A quantidade de oxigênio liberada pela hemoglobina durante a passagem do sangue através da maioria dos tecidos é cerca de 5 – 6 ml/ 100ml de sangue ( 5 a 6 V%),
embora a necessidade de O2 varie dependendo do tipo de célula.

Respirando O2 a 100%, em pressão de 3 atmosfera, aproximadamente 6 ml de O2 por 100 ml de sangue são dissolvidos no plasma, sendo possível dispensar o mecanismo transportador da hemoglobina (Hb), suprimindo assim as necessidades do tecido apenas com o oxigênio dissolvido no plasma.

Efeitos adversos da oxigenação hiperbárica:

Os Principais efeitos indesejáveis da oxigenação hiperbárica ocorrem no sistema nervoso central e aparelho respiratório.
No SNC:

  • Excitabilidade
  • Convulsões

Nos Estados Unidos da América a incidência de convulsões em 28.700 aplicações foi de 1.3/10.000. Na ex URSS analisando 68.000 aplicações a incidência foi 4.7/10.000.
O efeito deletério no sistema nervoso central está diretamente ligado ao tempo de exposição e magnitude da pressão.

No Aparelho Respiratório

  • Dor Retroesternal
  • Tosse Seca
  • Hemorragia em vias aéreas superiores

Os efeitos adversos pulmonares aparecem com pouca freqüência na prática clinica, pois estão ligados a exposição prolongadas ao ambiente hiperóxido, que não usamos rotineiramente.

Contra-Indicações:

Absoluta :

  • Uso de drogas (Doxorrubicin, Dissulfiram, Cis-Platinum, Mafenide
    Acetato)
  • Pneumotórax não tratado

Relativas :

  • Infecção de vias aéreas superiores
  • DPOC com retenção de CO2
  • Hipertermia
  • História de pneumotórax
  • Cirurgia Prévia em Ouvido
  • Esferocitose Congênita
  • Infecção Viral
  • Gravidez

Referências

HYPERMED. Conceitos básicos da ohb. Disponível em: http://www.hypermed.com.br/informacoes/para-medicos/conceitos-basicos-da-ohb/. Acesso em: 29 nov. 2017.
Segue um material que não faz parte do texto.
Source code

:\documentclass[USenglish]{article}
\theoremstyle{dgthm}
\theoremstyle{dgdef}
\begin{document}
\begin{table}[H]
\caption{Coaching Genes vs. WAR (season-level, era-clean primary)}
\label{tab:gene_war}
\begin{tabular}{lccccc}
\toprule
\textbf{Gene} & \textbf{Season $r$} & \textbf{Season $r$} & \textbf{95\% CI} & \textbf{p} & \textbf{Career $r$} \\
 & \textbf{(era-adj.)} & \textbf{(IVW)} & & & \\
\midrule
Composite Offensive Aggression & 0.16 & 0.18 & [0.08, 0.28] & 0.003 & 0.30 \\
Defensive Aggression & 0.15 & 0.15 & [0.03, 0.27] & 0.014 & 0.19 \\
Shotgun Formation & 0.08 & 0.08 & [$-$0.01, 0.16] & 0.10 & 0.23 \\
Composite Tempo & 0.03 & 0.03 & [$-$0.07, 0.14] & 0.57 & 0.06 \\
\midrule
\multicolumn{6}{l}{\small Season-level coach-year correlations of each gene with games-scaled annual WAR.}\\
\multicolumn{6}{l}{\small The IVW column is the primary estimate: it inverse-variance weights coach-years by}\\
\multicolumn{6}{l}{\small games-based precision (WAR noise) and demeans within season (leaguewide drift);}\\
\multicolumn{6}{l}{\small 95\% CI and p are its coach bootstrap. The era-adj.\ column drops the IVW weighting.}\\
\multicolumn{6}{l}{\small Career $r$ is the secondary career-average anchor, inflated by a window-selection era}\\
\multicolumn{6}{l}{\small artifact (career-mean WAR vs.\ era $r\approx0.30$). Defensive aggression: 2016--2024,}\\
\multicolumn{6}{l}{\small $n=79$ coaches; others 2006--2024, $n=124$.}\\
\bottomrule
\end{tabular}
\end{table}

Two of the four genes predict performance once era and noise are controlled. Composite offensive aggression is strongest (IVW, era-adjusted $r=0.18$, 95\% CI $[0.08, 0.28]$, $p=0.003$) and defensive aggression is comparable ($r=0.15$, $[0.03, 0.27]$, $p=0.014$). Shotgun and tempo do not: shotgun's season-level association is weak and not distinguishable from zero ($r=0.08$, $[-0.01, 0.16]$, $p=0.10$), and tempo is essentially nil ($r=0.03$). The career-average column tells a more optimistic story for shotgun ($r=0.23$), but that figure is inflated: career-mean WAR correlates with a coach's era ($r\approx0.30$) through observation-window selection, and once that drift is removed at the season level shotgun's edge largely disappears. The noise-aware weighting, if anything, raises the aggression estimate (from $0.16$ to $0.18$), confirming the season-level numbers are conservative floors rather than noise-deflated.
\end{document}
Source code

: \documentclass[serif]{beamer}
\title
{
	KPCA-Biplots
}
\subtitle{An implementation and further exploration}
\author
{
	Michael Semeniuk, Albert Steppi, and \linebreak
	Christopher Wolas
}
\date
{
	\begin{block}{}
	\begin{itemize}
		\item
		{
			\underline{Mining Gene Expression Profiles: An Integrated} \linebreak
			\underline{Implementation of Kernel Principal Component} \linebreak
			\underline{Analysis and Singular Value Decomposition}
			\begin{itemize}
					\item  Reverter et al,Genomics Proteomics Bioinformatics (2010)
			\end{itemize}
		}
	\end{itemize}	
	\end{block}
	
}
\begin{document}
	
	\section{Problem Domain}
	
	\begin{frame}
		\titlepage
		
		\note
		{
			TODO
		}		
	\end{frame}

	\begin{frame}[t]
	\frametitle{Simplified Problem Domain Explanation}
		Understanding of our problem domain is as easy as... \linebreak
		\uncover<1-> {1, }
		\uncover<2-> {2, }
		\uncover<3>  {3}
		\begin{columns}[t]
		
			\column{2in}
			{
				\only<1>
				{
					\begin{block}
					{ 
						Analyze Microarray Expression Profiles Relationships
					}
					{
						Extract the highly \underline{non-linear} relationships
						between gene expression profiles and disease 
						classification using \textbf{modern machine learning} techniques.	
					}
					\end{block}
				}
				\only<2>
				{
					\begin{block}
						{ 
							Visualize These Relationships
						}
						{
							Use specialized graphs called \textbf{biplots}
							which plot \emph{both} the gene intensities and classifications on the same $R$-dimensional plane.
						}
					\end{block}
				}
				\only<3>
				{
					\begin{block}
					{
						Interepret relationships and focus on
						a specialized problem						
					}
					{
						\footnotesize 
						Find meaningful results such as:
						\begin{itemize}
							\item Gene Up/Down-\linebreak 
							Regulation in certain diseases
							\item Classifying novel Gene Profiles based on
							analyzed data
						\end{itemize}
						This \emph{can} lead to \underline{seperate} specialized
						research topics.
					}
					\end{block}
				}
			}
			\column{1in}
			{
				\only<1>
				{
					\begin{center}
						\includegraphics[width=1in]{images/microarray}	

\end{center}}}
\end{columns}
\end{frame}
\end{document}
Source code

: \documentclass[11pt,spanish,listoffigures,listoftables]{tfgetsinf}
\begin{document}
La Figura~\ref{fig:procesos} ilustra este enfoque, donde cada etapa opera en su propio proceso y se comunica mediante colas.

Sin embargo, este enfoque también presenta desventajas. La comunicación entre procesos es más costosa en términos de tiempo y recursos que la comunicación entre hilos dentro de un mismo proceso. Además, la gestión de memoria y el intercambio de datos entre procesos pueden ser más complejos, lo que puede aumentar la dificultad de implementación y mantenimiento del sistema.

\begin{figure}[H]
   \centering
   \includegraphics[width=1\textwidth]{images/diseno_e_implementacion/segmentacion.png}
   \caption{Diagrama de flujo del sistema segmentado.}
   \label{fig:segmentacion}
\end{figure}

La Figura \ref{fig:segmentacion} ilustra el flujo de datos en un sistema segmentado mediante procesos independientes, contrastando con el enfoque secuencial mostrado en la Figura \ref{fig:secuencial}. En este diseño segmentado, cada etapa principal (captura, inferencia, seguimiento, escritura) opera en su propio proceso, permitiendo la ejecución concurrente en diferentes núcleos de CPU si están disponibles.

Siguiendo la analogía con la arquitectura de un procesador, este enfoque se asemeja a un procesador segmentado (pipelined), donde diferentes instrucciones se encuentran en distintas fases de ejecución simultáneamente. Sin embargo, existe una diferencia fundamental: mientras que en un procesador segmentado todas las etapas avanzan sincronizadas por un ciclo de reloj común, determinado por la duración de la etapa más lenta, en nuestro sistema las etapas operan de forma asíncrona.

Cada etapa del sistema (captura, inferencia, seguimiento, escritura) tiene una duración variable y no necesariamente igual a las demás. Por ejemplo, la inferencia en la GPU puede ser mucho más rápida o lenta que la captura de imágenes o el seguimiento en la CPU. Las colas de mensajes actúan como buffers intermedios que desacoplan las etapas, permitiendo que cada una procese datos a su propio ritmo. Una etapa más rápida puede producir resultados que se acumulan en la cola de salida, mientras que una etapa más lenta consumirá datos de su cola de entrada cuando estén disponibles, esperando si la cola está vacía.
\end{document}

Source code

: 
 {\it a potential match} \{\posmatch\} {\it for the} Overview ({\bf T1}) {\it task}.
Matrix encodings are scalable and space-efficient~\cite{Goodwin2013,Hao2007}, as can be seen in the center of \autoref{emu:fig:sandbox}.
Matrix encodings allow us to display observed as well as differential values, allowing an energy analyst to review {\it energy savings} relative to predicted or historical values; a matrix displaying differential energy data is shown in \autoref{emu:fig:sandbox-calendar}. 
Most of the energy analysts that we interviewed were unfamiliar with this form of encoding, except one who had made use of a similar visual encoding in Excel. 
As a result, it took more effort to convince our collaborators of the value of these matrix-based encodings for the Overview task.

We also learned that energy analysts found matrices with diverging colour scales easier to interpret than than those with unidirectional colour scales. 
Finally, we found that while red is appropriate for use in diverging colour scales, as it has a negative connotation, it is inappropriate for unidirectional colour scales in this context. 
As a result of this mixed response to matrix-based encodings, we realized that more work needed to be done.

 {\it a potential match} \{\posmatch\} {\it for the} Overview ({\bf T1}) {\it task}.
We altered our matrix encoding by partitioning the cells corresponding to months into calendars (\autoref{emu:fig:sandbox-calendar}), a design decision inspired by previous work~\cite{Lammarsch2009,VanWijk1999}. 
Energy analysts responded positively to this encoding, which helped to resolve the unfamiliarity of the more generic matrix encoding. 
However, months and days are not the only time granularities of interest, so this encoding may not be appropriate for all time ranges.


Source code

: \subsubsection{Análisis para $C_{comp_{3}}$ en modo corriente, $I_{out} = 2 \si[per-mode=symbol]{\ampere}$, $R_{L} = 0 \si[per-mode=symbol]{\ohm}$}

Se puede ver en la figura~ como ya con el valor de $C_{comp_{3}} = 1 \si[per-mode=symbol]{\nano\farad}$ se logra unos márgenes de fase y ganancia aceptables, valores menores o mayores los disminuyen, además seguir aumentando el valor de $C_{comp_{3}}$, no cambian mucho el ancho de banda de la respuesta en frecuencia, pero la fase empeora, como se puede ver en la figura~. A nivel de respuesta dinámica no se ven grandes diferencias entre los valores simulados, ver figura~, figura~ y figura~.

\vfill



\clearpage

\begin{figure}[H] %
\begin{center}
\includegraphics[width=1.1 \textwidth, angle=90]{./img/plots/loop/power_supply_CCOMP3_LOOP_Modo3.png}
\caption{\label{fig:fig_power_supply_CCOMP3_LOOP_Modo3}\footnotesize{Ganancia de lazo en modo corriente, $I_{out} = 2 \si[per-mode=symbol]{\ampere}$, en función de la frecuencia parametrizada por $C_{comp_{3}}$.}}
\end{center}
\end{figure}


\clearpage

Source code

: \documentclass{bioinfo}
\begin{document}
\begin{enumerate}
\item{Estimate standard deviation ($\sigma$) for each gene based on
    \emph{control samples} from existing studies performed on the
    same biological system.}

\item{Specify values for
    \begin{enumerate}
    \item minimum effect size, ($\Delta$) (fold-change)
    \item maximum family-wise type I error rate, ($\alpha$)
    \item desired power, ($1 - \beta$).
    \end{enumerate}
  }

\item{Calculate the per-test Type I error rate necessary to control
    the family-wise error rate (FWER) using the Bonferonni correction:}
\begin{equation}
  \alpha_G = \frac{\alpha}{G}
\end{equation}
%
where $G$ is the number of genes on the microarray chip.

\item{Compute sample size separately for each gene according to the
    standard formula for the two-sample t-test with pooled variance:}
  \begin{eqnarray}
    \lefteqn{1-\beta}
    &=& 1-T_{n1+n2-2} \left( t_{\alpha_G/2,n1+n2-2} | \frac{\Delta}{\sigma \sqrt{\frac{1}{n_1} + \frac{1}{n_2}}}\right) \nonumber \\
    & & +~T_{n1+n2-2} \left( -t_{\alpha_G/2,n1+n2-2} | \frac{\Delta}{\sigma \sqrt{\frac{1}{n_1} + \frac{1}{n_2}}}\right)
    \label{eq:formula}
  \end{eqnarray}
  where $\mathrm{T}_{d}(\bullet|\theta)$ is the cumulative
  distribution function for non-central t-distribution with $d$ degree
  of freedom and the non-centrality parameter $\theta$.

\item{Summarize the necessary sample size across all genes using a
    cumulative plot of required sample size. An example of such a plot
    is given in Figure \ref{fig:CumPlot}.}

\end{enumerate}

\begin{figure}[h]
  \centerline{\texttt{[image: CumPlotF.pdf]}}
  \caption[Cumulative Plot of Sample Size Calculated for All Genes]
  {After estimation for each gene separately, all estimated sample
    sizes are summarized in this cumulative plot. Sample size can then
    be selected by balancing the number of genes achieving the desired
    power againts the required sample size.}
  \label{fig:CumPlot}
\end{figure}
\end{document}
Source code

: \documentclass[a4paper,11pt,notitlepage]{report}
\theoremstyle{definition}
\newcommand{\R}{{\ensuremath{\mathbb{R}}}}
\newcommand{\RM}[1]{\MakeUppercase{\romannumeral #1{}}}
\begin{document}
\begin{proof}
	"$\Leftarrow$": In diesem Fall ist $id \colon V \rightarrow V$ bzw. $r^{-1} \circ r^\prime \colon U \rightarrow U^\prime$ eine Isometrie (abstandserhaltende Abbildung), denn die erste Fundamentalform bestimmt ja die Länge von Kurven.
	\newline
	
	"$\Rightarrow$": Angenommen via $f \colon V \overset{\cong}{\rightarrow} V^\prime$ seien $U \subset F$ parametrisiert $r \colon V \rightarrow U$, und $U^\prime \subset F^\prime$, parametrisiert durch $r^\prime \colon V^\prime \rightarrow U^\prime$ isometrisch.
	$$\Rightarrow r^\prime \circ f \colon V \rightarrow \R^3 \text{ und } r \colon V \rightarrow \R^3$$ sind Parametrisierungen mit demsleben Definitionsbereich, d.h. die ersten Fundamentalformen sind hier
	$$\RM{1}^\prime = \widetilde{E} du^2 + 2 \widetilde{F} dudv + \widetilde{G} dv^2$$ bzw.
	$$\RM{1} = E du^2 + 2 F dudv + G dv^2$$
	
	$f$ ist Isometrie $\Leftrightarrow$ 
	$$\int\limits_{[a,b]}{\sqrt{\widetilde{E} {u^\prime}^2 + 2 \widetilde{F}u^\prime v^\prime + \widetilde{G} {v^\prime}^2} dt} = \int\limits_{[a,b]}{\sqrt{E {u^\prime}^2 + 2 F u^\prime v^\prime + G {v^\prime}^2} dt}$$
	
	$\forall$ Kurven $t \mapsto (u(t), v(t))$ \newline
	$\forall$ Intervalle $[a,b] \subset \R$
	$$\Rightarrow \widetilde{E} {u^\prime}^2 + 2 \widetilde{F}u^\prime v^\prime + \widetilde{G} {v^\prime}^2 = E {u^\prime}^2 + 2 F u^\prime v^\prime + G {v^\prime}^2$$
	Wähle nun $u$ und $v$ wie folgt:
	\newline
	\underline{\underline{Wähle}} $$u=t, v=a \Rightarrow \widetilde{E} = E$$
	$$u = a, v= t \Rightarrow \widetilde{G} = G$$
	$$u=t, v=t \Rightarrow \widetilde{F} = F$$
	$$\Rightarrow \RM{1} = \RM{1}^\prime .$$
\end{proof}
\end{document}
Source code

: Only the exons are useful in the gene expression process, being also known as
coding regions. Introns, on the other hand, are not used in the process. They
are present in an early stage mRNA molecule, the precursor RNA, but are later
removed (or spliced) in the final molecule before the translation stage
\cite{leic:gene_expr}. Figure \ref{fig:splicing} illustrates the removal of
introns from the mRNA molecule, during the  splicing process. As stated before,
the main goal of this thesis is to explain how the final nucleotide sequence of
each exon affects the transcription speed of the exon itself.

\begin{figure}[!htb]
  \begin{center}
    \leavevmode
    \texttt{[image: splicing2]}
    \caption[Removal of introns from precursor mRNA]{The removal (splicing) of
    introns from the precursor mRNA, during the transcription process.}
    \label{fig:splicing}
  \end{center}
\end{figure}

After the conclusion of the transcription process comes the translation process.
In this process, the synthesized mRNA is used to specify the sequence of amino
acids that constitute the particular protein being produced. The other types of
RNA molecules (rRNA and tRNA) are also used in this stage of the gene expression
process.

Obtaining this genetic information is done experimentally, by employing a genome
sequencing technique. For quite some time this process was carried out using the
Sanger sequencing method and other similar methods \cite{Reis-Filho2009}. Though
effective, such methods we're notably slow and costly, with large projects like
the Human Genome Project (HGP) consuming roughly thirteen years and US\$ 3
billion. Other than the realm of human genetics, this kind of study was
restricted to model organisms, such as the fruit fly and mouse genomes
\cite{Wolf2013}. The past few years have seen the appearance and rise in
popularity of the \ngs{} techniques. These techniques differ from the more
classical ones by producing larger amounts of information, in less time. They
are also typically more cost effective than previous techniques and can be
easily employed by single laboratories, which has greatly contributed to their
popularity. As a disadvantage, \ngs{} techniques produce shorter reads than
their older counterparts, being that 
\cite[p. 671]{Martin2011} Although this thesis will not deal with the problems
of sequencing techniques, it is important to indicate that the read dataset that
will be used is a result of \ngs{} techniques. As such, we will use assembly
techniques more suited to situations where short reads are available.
Efeitos da oxigenoterapia hiperbárica na resposta imunológica

Os macrófagos, constituem a primeira linha de defesa do organismo e que são responsáveis pela imunidade inespecífica. Os neutrófilos por exemplo, após sua ativação através de contato com material opizonizado, iniciarão o processo de fagocitose através de uma série de enzimas. Ao mesmo tempo, imediatamente, após a ativação, o seu consumo de oxigênio aumentará de 10 a 20 vezes, acima do valor basal. Este fenômeno conhecido como irrupção respiratória é acompanhado da geração de superóxido através de uma enzima da membrana, a NADPHoxidase.

Fonte: HYPERMED¹.

Esquema da ação oxidante de macrófagos polimorfos nucleares, a partir da enzima de membrana NADPHoxidase, que gera uma “avalanche” de radical superóxido a partir do oxigênio molecular.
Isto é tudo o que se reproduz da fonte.